___ Records supplied ___

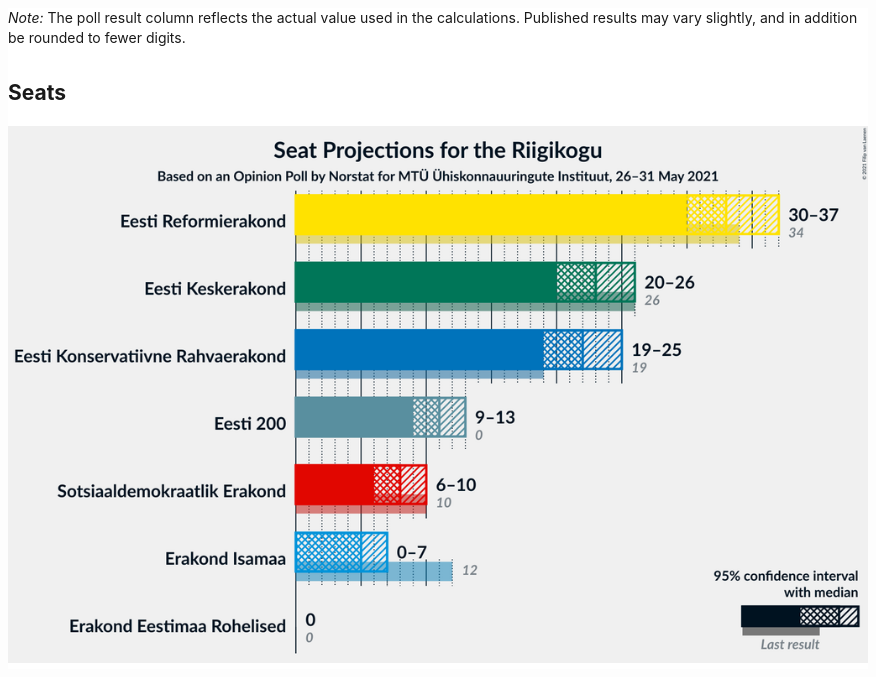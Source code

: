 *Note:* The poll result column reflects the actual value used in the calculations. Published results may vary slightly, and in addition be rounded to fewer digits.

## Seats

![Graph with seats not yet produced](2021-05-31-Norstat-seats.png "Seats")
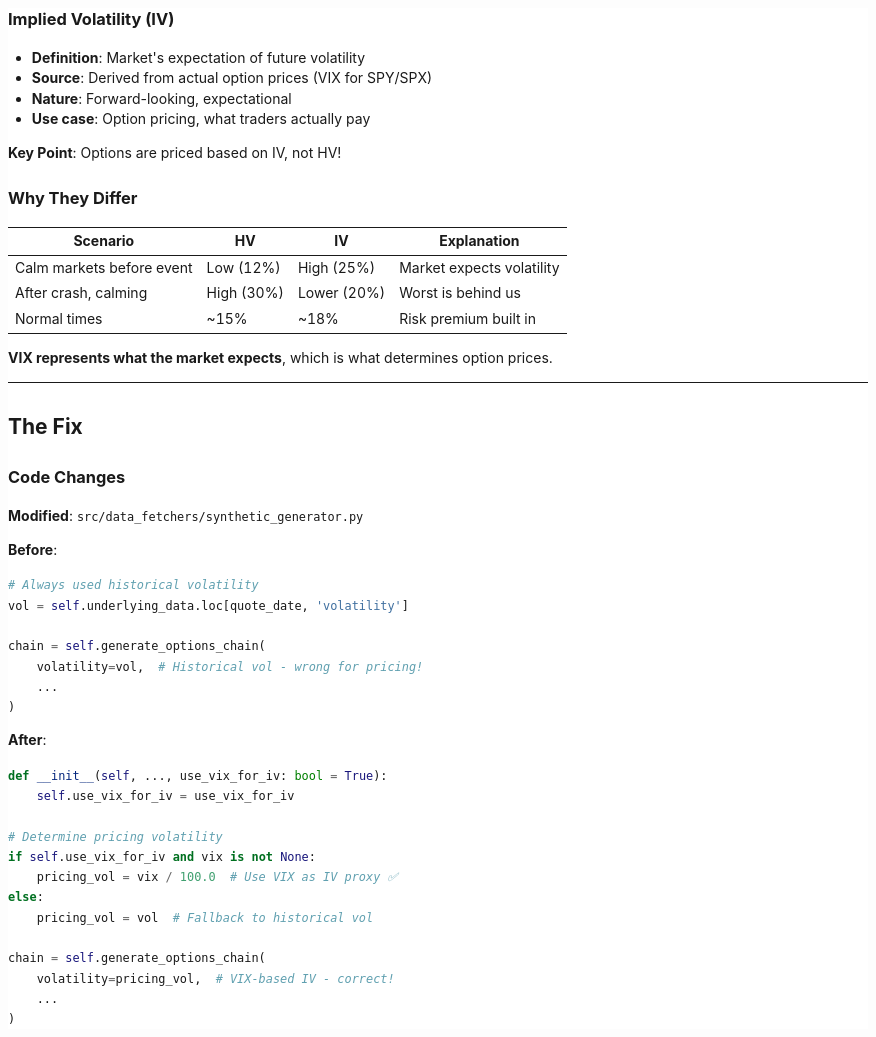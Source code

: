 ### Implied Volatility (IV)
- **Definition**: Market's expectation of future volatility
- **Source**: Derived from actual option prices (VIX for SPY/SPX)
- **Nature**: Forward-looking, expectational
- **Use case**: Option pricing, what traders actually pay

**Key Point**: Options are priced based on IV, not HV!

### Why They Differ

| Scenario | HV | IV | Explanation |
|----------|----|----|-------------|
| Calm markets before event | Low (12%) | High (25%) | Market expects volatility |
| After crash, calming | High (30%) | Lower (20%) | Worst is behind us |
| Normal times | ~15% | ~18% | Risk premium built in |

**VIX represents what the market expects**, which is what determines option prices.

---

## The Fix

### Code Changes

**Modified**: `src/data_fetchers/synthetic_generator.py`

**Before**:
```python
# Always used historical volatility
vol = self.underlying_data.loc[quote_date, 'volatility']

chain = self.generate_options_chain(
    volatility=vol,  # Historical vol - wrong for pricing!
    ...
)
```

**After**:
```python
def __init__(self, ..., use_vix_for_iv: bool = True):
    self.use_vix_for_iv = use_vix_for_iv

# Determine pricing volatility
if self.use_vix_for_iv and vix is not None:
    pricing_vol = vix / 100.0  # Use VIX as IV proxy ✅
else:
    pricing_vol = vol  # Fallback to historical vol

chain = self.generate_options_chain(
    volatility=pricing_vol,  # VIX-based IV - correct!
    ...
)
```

___

What you are asked to do: Copy all of the records verbatim, omitting the pictures.

Answer to the exercise:
Source code

: *Note:* The poll result column reflects the actual value used in the calculations. Published results may vary slightly, and in addition be rounded to fewer digits.

## Seats

![Graph with seats not yet produced](2021-05-31-Norstat-seats.png "Seats")
Source code

: ### Implied Volatility (IV)
- **Definition**: Market's expectation of future volatility
- **Source**: Derived from actual option prices (VIX for SPY/SPX)
- **Nature**: Forward-looking, expectational
- **Use case**: Option pricing, what traders actually pay

**Key Point**: Options are priced based on IV, not HV!

### Why They Differ

| Scenario | HV | IV | Explanation |
|----------|----|----|-------------|
| Calm markets before event | Low (12%) | High (25%) | Market expects volatility |
| After crash, calming | High (30%) | Lower (20%) | Worst is behind us |
| Normal times | ~15% | ~18% | Risk premium built in |

**VIX represents what the market expects**, which is what determines option prices.

---

## The Fix

### Code Changes

**Modified**: `src/data_fetchers/synthetic_generator.py`

**Before**:
```python
# Always used historical volatility
vol = self.underlying_data.loc[quote_date, 'volatility']

chain = self.generate_options_chain(
    volatility=vol,  # Historical vol - wrong for pricing!
    ...
)
```

**After**:
```python
def __init__(self, ..., use_vix_for_iv: bool = True):
    self.use_vix_for_iv = use_vix_for_iv

# Determine pricing volatility
if self.use_vix_for_iv and vix is not None:
    pricing_vol = vix / 100.0  # Use VIX as IV proxy ✅
else:
    pricing_vol = vol  # Fallback to historical vol

chain = self.generate_options_chain(
    volatility=pricing_vol,  # VIX-based IV - correct!
    ...
)
```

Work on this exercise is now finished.